Management accounting is those areas of accounting concerned with financial planning, principally through the interpretation and use of financial data for important management of the business. The role of accounting is to provide relevant information, which will assist management with decision-making, planning economic performance, controlling costs and improving profitability. However, note that the information generated by the management accounting function is just one component part of the decision-making process. It is not the ‘be all and end all’; it must be used in conjunction with other data.
The aim of management accounting is to provide management with information, which will help them to:
* Achieve their objectives/goals.
* Formulate policy.
* Monitor and assess performance.
* Appreciate the financial implications of changes in the internal and external environment in which the organization operates.
* Plan for the future.
* Make comparisons between alternative scenarios.
* Manage more efficiently the scarce resources, which are at their disposal.
* Control the day-to-day operations.
* Focus their attention on specific issues, which really need their consideration.
* Solve a variety of problems, e.g. investment decisions.
* Take account of behavioral factors.
Differing from financial accounting, the focus of management accounting is usually on the information at a more details level, on results for any products and on costs for particular productive operations. Understanding the role of management accounting requires an appreciation of what is involved in management and the kinds of decision that management is faced with.
The objective of the management accounting system is to provide the best information for assessments of the amounts, timing and uncertainty of cash flows to the business from each alternative course of action available to the business.
The purpose of management accounting involves identifying the types of decision needed in management accounting in order to provide useful information for managers.
The main types of decision include:
* Output decision-These are decisions on what types of goods or services should be supplied, at what prices and in what quantities.
* Input decision-These are decisions on how the outputs should be produced, i.e. the allocation of quantities used in raw materials, labour etc.
I think that these two types of decisions are inter-connected, because the cost of resources to produce goods and provide services is relevant to decisions on the best production output and best pricing strategy required.
Management Accounting is internal accounts, which do not have to be published, as they stay private within the business.

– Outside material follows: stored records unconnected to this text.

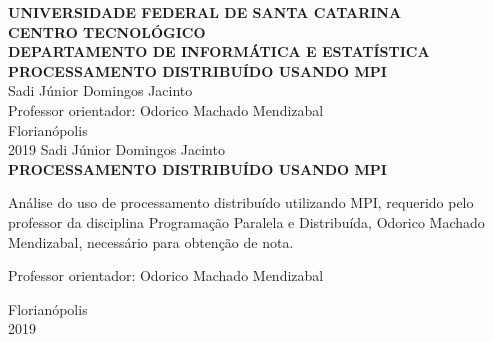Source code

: \documentclass[12pt,a4paper,brazil,abntex2]{article}
\begin{document}
\singlespacing
\begin{titlepage}
\begin{center}
\begin{figure}[!htb]
\center
\end{figure}
{\bf  UNIVERSIDADE FEDERAL DE SANTA CATARINA}\\[0.2cm]
{\bf CENTRO TECNOLÓGICO}\\[0.2cm]
{\bf  DEPARTAMENTO DE INFORMÁTICA E ESTATÍSTICA}\\[5.5cm]
{\bf \large PROCESSAMENTO DISTRIBUÍDO USANDO MPI}\\[3.6 cm]
{Sadi Júnior Domingos Jacinto}\\[1cm]
{Professor orientador: Odorico Machado Mendizabal}\\[4.9 cm]
{Florianópolis}\\[0.2cm]
{2019}
\newpage
\thispagestyle{empty}
{Sadi Júnior Domingos Jacinto}\\[9cm]
{\bf \large PROCESSAMENTO DISTRIBUÍDO USANDO MPI}\\[0.5cm]
    \begin{flushright}
    \begin{list}{}{
      \setlength{\leftmargin}{7.2cm}
      \setlength{\rightmargin}{0cm}
      \setlength{\labelwidth}{0pt}
      \setlength{\labelsep}{\leftmargin}}
      \item Análise do uso de processamento distribuído utilizando MPI, requerido pelo professor da disciplina Programação Paralela e Distribuída, Odorico Machado Mendizabal, necessário para obtenção de nota.\\[0.2 cm] 
      \setlength{\labelsep}{\leftmargin}
      \item Professor orientador: Odorico Machado Mendizabal\
      \\[9cm]
     \end{list}
	 \end{flushright}
{Florianópolis}\\[0.2cm]
{2019}
\end{center}
\end{titlepage} %
\newpage
\thispagestyle{empty}
\tableofcontents








\end{document}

In conclusion, management accounting ensures the transformation process from inputs, through the production process to output is viable, and it plays a principal role in Business decision-making. Management accounting is the process of identifying; measuring, accumulating, analyzing, preparing, interpreting and communicating information that helps managers fulfill organization objectives. Accounting responds to the need for quantitative financial information. It is interpreted as a language of economic activity. The purpose of accounting is ultimately to assist someone to make decisions by the accumulation of all accounting information. The information to be provided by the accounting system depends on who is making the decisions and for what purpose
What is financial Accounting?
Financial accounts are concerned with classifying, measuring and recording the transactions of a business, at the end of a period (typically a year).
Financial accounts are geared towards external users of accounting information. To answer their needs, financial accountants draw up the profit and loss account, balance sheet and cash flow forecasts.
Every UK Company registered under the Companies Act is required to prepare a set of accounts that give a true and fair view of its profit or loss for the year and of its state of affairs at the year-end. Annual accounts for Companies Act purposes generally include:
– A directors’ report
– An audit report
– A profit and loss account
– A balance sheet
– A statement of total recognised gains and losses
– A cash flow statement
– Notes to the accounts
Types of Costs
There are three types of costs Jones Compact Cars have within their business. These are Variable costs, fixed costs and semi-variable costs.
A Variable cost is costs, which, rise as output rises. These could be raw material as the more the output Jones Compact Cars produce, the more raw materials will be required.
Also direct labour can also be variable costs, for example during Christmas there are high demands for products such as compact cars and so direct labour may need to be employed to keep up with demand.
Another type of cost is Semi-Variable costs, which are costs, which consists of both fixed and variable elements.
This is because they are not entirely fixed or variable costs. Labour is a good example.
If Jones Compact Cars employees a member of staff on a permanent basis, no matter what level of output, this is a fixed cost. If this member of staff is asked to work overtime at nights and weekends to cope with extra production levels, then the extra cost is variable. Such labour costs can be identified as Semi-Variable costs.
Another example could be the cost of telephone charges. This often consists of a fixed or “standing charge” plus an extra rate, which varies according to the number of calls.
Fixed costs are cost, which are fixed in the short run and don’t vary according to output. Examples might be rent, insurance, heating bills, depreciation and business rates, as well as capital costs such as factories and machinery.
These costs remain the same whether Jones Compact Cars produces nothing or is working at full capacity. For example, Mr. Jones must pay rent even if his business is shut for 2 week holiday period and nothing is produced.